== Records ==
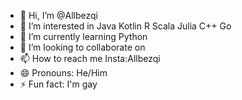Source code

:- 👋 Hi, I’m @Allbezqi
- 👀 I’m interested in Java Kotlin R Scala Julia C++ Go
- 🌱 I’m currently learning Python
- 💞️ I’m looking to collaborate on 
- 📫 How to reach me Insta:Allbezqi
- 😄 Pronouns: He/Him
- ⚡ Fun fact: I'm gay

<!---
Allbezqi/Allbezqi is a ✨ special ✨ repository because its `README.md` (this file) appears on your GitHub profile.
You can click the Preview link to take a look at your changes.
--->
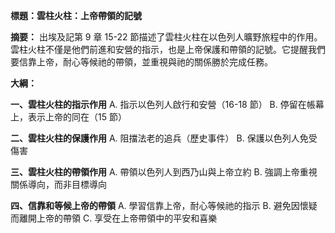 **標題：雲柱火柱：上帝帶領的記號**

**摘要：**
出埃及記第 9 章 15-22 節描述了雲柱火柱在以色列人曠野旅程中的作用。雲柱火柱不僅是他們前進和安營的指示，也是上帝保護和帶領的記號。它提醒我們要信靠上帝，耐心等候祂的帶領，並重視與祂的關係勝於完成任務。

**大綱：**

**一、雲柱火柱的指示作用**
    A. 指示以色列人啟行和安營（16-18 節）
    B. 停留在帳幕上，表示上帝的同在（15 節）

**二、雲柱火柱的保護作用**
    A. 阻擋法老的追兵（歷史事件）
    B. 保護以色列人免受傷害

**三、雲柱火柱的帶領作用**
    A. 帶領以色列人到西乃山與上帝立約
    B. 強調上帝重視關係導向，而非目標導向

**四、信靠和等候上帝的帶領**
    A. 學習信靠上帝，耐心等候祂的指示
    B. 避免因懷疑而離開上帝的帶領
    C. 享受在上帝帶領中的平安和喜樂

== Exercise aim ==
Please print each of the records word for word, keeping the pictures out.

== Result of this task ==
Source code

:- 👋 Hi, I’m @Allbezqi
- 👀 I’m interested in Java Kotlin R Scala Julia C++ Go
- 🌱 I’m currently learning Python
- 💞️ I’m looking to collaborate on 
- 📫 How to reach me Insta:Allbezqi
- 😄 Pronouns: He/Him
- ⚡ Fun fact: I'm gay

<!---
Allbezqi/Allbezqi is a ✨ special ✨ repository because its `README.md` (this file) appears on your GitHub profile.
You can click the Preview link to take a look at your changes.
--->
 **標題：雲柱火柱：上帝帶領的記號**

**摘要：**
出埃及記第 9 章 15-22 節描述了雲柱火柱在以色列人曠野旅程中的作用。雲柱火柱不僅是他們前進和安營的指示，也是上帝保護和帶領的記號。它提醒我們要信靠上帝，耐心等候祂的帶領，並重視與祂的關係勝於完成任務。

**大綱：**

**一、雲柱火柱的指示作用**
    A. 指示以色列人啟行和安營（16-18 節）
    B. 停留在帳幕上，表示上帝的同在（15 節）

**二、雲柱火柱的保護作用**
    A. 阻擋法老的追兵（歷史事件）
    B. 保護以色列人免受傷害

**三、雲柱火柱的帶領作用**
    A. 帶領以色列人到西乃山與上帝立約
    B. 強調上帝重視關係導向，而非目標導向

**四、信靠和等候上帝的帶領**
    A. 學習信靠上帝，耐心等候祂的指示
    B. 避免因懷疑而離開上帝的帶領
    C. 享受在上帝帶領中的平安和喜樂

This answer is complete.